Cette superficialité suinte de partout, et Lilti n’est pas doué de subtilité. Par exemple, pour montrer la proximité entre Meriem (Adèle Exarchopoulos) et Benjamin, ceux-ci sont toujours cadrés très serrés, là où le reste des plans sont assez larges pour permettre de faire rentrer de nombreux personnages. Certains sont cependant oubliés, alors que souvent aux cotés des élèves – eux, faussement présents – et importants dans la vie du collège : les surveillants. Plus globalement, Lilti se concentre presque exclusivement sur les professeurs. Une idée bien plus poussée dans la première version de scénario qui ne comprenait aucun élève, d’après les dires du réalisateur lui-même, qui aurait peut-être rendu le tout plus remarquable si elle eût été développée.
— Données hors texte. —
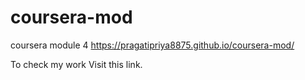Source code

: # coursera-mod
coursera module 4
https://pragatipriya8875.github.io/coursera-mod/

To check my work Visit this link.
A la place, l’incorporation des élèves rend le tout finalement conventionnel mais aussi bancal, maladroit.

Malgré tout, il est toujours fascinant de voir que ce métier sérieux est si important. Derrière ces parcours de professeurs – pas désagréables à suivre – se cache un bon panorama de ce qu’est l’enseignement depuis quelques années, ainsi que, plus – et trop – timidement, un appel au changement.